◆ **YOUR OBJECTIVE**
An exact reproduction of all entries is expected.

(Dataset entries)
***

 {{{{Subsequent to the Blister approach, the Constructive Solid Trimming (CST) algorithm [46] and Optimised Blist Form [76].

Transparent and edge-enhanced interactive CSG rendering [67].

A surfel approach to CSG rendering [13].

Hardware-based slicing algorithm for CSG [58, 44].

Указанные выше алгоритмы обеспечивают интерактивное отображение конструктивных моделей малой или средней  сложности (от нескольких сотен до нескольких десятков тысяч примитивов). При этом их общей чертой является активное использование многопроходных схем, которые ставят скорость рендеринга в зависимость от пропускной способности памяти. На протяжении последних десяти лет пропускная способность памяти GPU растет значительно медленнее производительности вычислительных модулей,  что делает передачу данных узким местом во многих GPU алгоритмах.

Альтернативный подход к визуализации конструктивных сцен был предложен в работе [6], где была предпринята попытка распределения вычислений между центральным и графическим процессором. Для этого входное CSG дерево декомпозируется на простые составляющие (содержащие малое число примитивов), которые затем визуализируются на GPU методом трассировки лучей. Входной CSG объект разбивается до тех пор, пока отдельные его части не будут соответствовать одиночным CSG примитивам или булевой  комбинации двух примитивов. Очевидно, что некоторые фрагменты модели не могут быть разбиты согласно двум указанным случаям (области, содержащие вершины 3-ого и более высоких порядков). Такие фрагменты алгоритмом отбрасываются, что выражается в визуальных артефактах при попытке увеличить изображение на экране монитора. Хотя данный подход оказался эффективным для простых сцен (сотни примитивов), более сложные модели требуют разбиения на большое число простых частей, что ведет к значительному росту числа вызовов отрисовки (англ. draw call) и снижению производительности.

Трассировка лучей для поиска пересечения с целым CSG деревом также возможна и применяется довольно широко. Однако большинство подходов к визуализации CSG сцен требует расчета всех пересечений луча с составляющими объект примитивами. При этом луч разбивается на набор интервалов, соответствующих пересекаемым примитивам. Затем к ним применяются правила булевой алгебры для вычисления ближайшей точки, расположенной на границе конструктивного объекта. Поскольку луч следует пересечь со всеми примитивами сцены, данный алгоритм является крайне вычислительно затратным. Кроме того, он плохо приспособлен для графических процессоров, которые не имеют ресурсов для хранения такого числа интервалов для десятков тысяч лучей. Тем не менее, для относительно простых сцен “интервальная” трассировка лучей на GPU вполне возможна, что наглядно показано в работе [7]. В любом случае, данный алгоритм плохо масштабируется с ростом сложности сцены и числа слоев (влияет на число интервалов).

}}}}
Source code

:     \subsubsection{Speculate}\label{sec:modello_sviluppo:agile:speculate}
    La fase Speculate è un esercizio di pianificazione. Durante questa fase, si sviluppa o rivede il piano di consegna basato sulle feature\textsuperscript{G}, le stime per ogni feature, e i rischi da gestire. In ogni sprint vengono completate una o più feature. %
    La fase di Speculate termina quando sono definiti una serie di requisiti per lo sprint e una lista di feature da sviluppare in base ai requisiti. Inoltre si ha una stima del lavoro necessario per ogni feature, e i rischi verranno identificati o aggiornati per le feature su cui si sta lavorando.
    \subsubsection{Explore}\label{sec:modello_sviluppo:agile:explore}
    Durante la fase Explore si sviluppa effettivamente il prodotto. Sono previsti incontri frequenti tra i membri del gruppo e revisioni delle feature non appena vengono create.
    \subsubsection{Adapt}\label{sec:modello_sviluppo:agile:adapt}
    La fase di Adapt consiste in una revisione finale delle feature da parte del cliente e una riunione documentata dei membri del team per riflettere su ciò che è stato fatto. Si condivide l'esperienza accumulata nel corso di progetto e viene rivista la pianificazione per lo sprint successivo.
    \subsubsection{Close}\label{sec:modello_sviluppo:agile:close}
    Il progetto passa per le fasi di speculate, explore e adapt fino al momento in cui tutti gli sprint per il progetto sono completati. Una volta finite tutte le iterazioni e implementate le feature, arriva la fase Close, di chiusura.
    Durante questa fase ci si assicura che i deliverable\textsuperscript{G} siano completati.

***

◆ **ANSWER BOX**
 {{{{Subsequent to the Blister approach, the Constructive Solid Trimming (CST) algorithm [46] and Optimised Blist Form [76].

Transparent and edge-enhanced interactive CSG rendering [67].

A surfel approach to CSG rendering [13].

Hardware-based slicing algorithm for CSG [58, 44].

Указанные выше алгоритмы обеспечивают интерактивное отображение конструктивных моделей малой или средней  сложности (от нескольких сотен до нескольких десятков тысяч примитивов). При этом их общей чертой является активное использование многопроходных схем, которые ставят скорость рендеринга в зависимость от пропускной способности памяти. На протяжении последних десяти лет пропускная способность памяти GPU растет значительно медленнее производительности вычислительных модулей,  что делает передачу данных узким местом во многих GPU алгоритмах.

Альтернативный подход к визуализации конструктивных сцен был предложен в работе [6], где была предпринята попытка распределения вычислений между центральным и графическим процессором. Для этого входное CSG дерево декомпозируется на простые составляющие (содержащие малое число примитивов), которые затем визуализируются на GPU методом трассировки лучей. Входной CSG объект разбивается до тех пор, пока отдельные его части не будут соответствовать одиночным CSG примитивам или булевой  комбинации двух примитивов. Очевидно, что некоторые фрагменты модели не могут быть разбиты согласно двум указанным случаям (области, содержащие вершины 3-ого и более высоких порядков). Такие фрагменты алгоритмом отбрасываются, что выражается в визуальных артефактах при попытке увеличить изображение на экране монитора. Хотя данный подход оказался эффективным для простых сцен (сотни примитивов), более сложные модели требуют разбиения на большое число простых частей, что ведет к значительному росту числа вызовов отрисовки (англ. draw call) и снижению производительности.

Трассировка лучей для поиска пересечения с целым CSG деревом также возможна и применяется довольно широко. Однако большинство подходов к визуализации CSG сцен требует расчета всех пересечений луча с составляющими объект примитивами. При этом луч разбивается на набор интервалов, соответствующих пересекаемым примитивам. Затем к ним применяются правила булевой алгебры для вычисления ближайшей точки, расположенной на границе конструктивного объекта. Поскольку луч следует пересечь со всеми примитивами сцены, данный алгоритм является крайне вычислительно затратным. Кроме того, он плохо приспособлен для графических процессоров, которые не имеют ресурсов для хранения такого числа интервалов для десятков тысяч лучей. Тем не менее, для относительно простых сцен “интервальная” трассировка лучей на GPU вполне возможна, что наглядно показано в работе [7]. В любом случае, данный алгоритм плохо масштабируется с ростом сложности сцены и числа слоев (влияет на число интервалов).

}}}}
Source code

:     \subsubsection{Speculate}\label{sec:modello_sviluppo:agile:speculate}
    La fase Speculate è un esercizio di pianificazione. Durante questa fase, si sviluppa o rivede il piano di consegna basato sulle feature\textsuperscript{G}, le stime per ogni feature, e i rischi da gestire. In ogni sprint vengono completate una o più feature. %
    La fase di Speculate termina quando sono definiti una serie di requisiti per lo sprint e una lista di feature da sviluppare in base ai requisiti. Inoltre si ha una stima del lavoro necessario per ogni feature, e i rischi verranno identificati o aggiornati per le feature su cui si sta lavorando.
    \subsubsection{Explore}\label{sec:modello_sviluppo:agile:explore}
    Durante la fase Explore si sviluppa effettivamente il prodotto. Sono previsti incontri frequenti tra i membri del gruppo e revisioni delle feature non appena vengono create.
    \subsubsection{Adapt}\label{sec:modello_sviluppo:agile:adapt}
    La fase di Adapt consiste in una revisione finale delle feature da parte del cliente e una riunione documentata dei membri del team per riflettere su ciò che è stato fatto. Si condivide l'esperienza accumulata nel corso di progetto e viene rivista la pianificazione per lo sprint successivo.
    \subsubsection{Close}\label{sec:modello_sviluppo:agile:close}
    Il progetto passa per le fasi di speculate, explore e adapt fino al momento in cui tutti gli sprint per il progetto sono completati. Una volta finite tutte le iterazioni e implementate le feature, arriva la fase Close, di chiusura.
    Durante questa fase ci si assicura che i deliverable\textsuperscript{G} siano completati.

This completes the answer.